Chairman Bache stated if there were no further comments he would take testimony on A.B. 371.
Assembly Bill 371: Authorizes use of arbitration in adjustment of certain grievances of state employees. (BDR 23-1164)
Assemblywoman Bonnie Parnell, District 40, testified many state government employees resided in her district. A.B. 371 pertained to the classified state employees’ grievance procedure. Currently the final administrative level of a grievance went before the Employee Management Committee, composed of state employees and officials appointed by the governor. The language in the bill provided an alternative procedure, whereby an employee filing a grievance could elect to be heard by an outside professional arbitrator who would be paid by the losing party. It also provided for appointment of a panel of three arbitrators from a list supplied by either the American Arbitration Association (AAA) or the Federal Mediation and Conciliation Service (FMCS) and would serve for 1 year. Under the present procedure the Department of Personnel bore the entire cost of the grievance arbitration, and with approval of the bill the cost could be borne by the agencies which generated the grievances.
She added, the bill was requested by the State of Nevada Employees Association (SNEA) and asked Bob Gagnier, Executive Director of SNEA to continue the dissertation.

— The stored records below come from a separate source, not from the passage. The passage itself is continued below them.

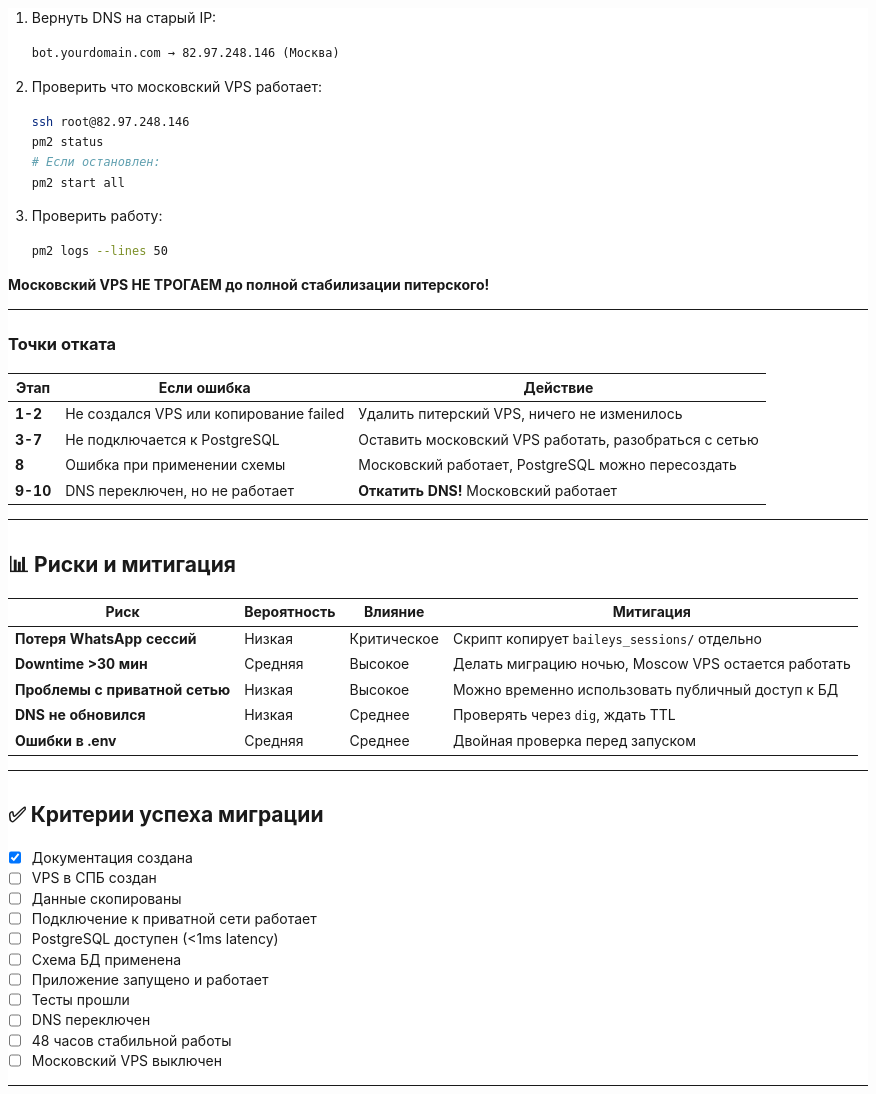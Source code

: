 1. Вернуть DNS на старый IP:
   ```
   bot.yourdomain.com → 82.97.248.146 (Москва)
   ```

2. Проверить что московский VPS работает:
   ```bash
   ssh root@82.97.248.146
   pm2 status
   # Если остановлен:
   pm2 start all
   ```

3. Проверить работу:
   ```bash
   pm2 logs --lines 50
   ```

**Московский VPS НЕ ТРОГАЕМ до полной стабилизации питерского!**

---

### Точки отката

| Этап | Если ошибка | Действие |
|------|-------------|----------|
| **1-2** | Не создался VPS или копирование failed | Удалить питерский VPS, ничего не изменилось |
| **3-7** | Не подключается к PostgreSQL | Оставить московский VPS работать, разобраться с сетью |
| **8** | Ошибка при применении схемы | Московский работает, PostgreSQL можно пересоздать |
| **9-10** | DNS переключен, но не работает | **Откатить DNS!** Московский работает |

---

## 📊 Риски и митигация

| Риск | Вероятность | Влияние | Митигация |
|------|------------|---------|-----------|
| **Потеря WhatsApp сессий** | Низкая | Критическое | Скрипт копирует `baileys_sessions/` отдельно |
| **Downtime >30 мин** | Средняя | Высокое | Делать миграцию ночью, Moscow VPS остается работать |
| **Проблемы с приватной сетью** | Низкая | Высокое | Можно временно использовать публичный доступ к БД |
| **DNS не обновился** | Низкая | Среднее | Проверять через `dig`, ждать TTL |
| **Ошибки в .env** | Средняя | Среднее | Двойная проверка перед запуском |

---

## ✅ Критерии успеха миграции

- [x] Документация создана
- [ ] VPS в СПБ создан
- [ ] Данные скопированы
- [ ] Подключение к приватной сети работает
- [ ] PostgreSQL доступен (<1ms latency)
- [ ] Схема БД применена
- [ ] Приложение запущено и работает
- [ ] Тесты прошли
- [ ] DNS переключен
- [ ] 48 часов стабильной работы
- [ ] Московский VPS выключен

---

Mr. Gagnier wanted to thank Ms. Parnell and the other sponsors of the bill. When the grievance procedure was first started for state employees in 1972, the only resolution was the Employee Management Committee. The committee predated the establishment of the grievance procedure and was appointed by the governor, including three state administrators and three employee representatives recommended by employee groups. It was his understanding if someone was recommended from an employee organization the appointment was for life. More importantly than the makeup of the committee were the problems with the committee’s decisions. Those serving on the committee were not professional arbitrators, nor were they knowledgeable about personnel matters. The biggest problem was the burden of proof, because at least one of the management members had to vote with the employee and if the vote was tied the employee automatically lost.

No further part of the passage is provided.